Bei seinem Gebet am letzten Freitag, dem 16.11.2012, sagte er, dass sich niemand freut, dass Satar Beheshti gefoltert und ermordet worden ist. Wir seien alle Menschen und jeder Mensch würde traurig, wenn er davon erfährt, dass ein anderer Mensch, der vollkommen gesund ist, erst inhaftiert und dann seine Leiche ein paar Tage später seiner Familie übergeben wird.

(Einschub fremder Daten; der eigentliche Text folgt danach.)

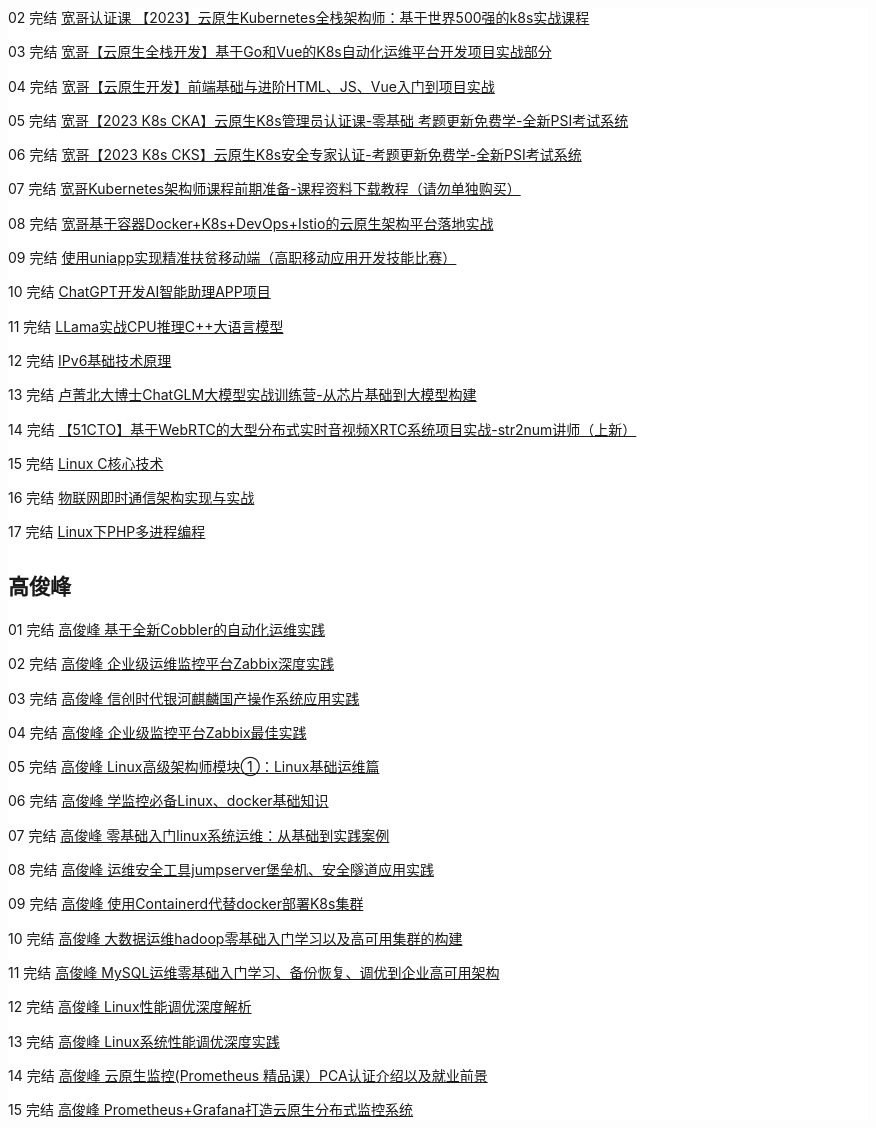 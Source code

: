 02 完结 [宽哥认证课 【2023】云原生Kubernetes全栈架构师：基于世界500强的k8s实战课程](https://edu.51cto.com/course/23845.html)

03 完结 [宽哥【云原生全栈开发】基于Go和Vue的K8s自动化运维平台开发项目实战部分](https://edu.51cto.com/course/33943.html)

04 完结 [宽哥【云原生开发】前端基础与进阶HTML、JS、Vue入门到项目实战](https://edu.51cto.com/course/33944.html)

05 完结 [宽哥【2023 K8s CKA】云原生K8s管理员认证课-零基础 考题更新免费学-全新PSI考试系统](https://edu.51cto.com/course/27103.html)

06 完结 [宽哥【2023 K8s CKS】云原生K8s安全专家认证-考题更新免费学-全新PSI考试系统](https://edu.51cto.com/course/29792.html)

07 完结 [宽哥Kubernetes架构师课程前期准备-课程资料下载教程（请勿单独购买）](https://edu.51cto.com/course/25781.html)

08 完结 [宽哥基于容器Docker+K8s+DevOps+Istio的云原生架构平台落地实战](https://edu.51cto.com/course/30294.html)

09 完结 [使用uniapp实现精准扶贫移动端（高职移动应用开发技能比赛）](https://edu.51cto.com/course/34271.html)

10 完结 [ChatGPT开发AI智能助理APP项目](https://edu.51cto.com/course/33498.html)

11 完结 [LLama实战CPU推理C++大语言模型](https://edu.51cto.com/course/34039.html)

12 完结 [IPv6基础技术原理](https://edu.51cto.com/course/32282.html)

13 完结 [卢菁北大博士ChatGLM大模型实战训练营-从芯片基础到大模型构建](https://edu.51cto.com/course/34244.html)

14 完结 [【51CTO】基于WebRTC的大型分布式实时音视频XRTC系统项目实战-str2num讲师（上新）](https://edu.51cto.com/topic/5976.html)

15 完结 [Linux C核心技术](https://medu.51cto.com/course/index/view?id=28903)

16 完结 [物联网即时通信架构实现与实战](https://edu.51cto.com/course/26196.html)

17 完结 [Linux下PHP多进程编程](https://edu.51cto.com/course/25614.html)

## 高俊峰

01 完结 [高俊峰 基于全新Cobbler的自动化运维实践](https://edu.51cto.com/course/33112.html)

02 完结 [高俊峰 企业级运维监控平台Zabbix深度实践](https://edu.51cto.com/course/27633.html)

03 完结 [高俊峰 信创时代银河麒麟国产操作系统应用实践](https://edu.51cto.com/course/33515.html)

04 完结 [高俊峰 企业级监控平台Zabbix最佳实践](https://edu.51cto.com/course/33998.html)

05 完结 [高俊峰 Linux高级架构师模块①：Linux基础运维篇](https://edu.51cto.com/course/13179.html)

06 完结 [高俊峰 学监控必备Linux、docker基础知识](https://edu.51cto.com/course/34000.html)

07 完结 [高俊峰 零基础入门linux系统运维：从基础到实践案例](https://edu.51cto.com/course/33289.html)

08 完结 [高俊峰 运维安全工具jumpserver堡垒机、安全隧道应用实践](https://edu.51cto.com/course/32804.html)

09 完结 [高俊峰 使用Containerd代替docker部署K8s集群](https://edu.51cto.com/course/28008.html)

10 完结 [高俊峰 大数据运维hadoop零基础入门学习以及高可用集群的构建](https://edu.51cto.com/course/23768.html)

11 完结 [高俊峰 MySQL运维零基础入门学习、备份恢复、调优到企业高可用架构](https://edu.51cto.com/course/29721.html)

12 完结 [高俊峰 Linux性能调优深度解析](https://edu.51cto.com/course/29366.html)

13 完结 [高俊峰 Linux系统性能调优深度实践](https://edu.51cto.com/course/32507.html)

14 完结 [高俊峰 云原生监控(Prometheus 精品课）PCA认证介绍以及就业前景](https://edu.51cto.com/course/33999.html)

15 完结 [高俊峰 Prometheus+Grafana打造云原生分布式监控系统](https://edu.51cto.com/course/33955.html)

Weil das in Teheran, der Hauptstadt des Irans passiert ist, sei alle sogleich an die Öffentlichkeit gekommen und von den Medien verbreitet worden. Aber auch in anderen Städten käme so etwas regelmäßig vor, auch wenn aus Angst nicht darüber berichtet und die Öffentlichkeit davon nichts erfahren würde.

Wenn die Täter, die im Kahrizak-Gefängnis die politischen Gefangenen gefoltert und ermordet haben, angeklagt und veruteilt worden wären, wäre die Sache mit Satar Beheshti nicht passiert.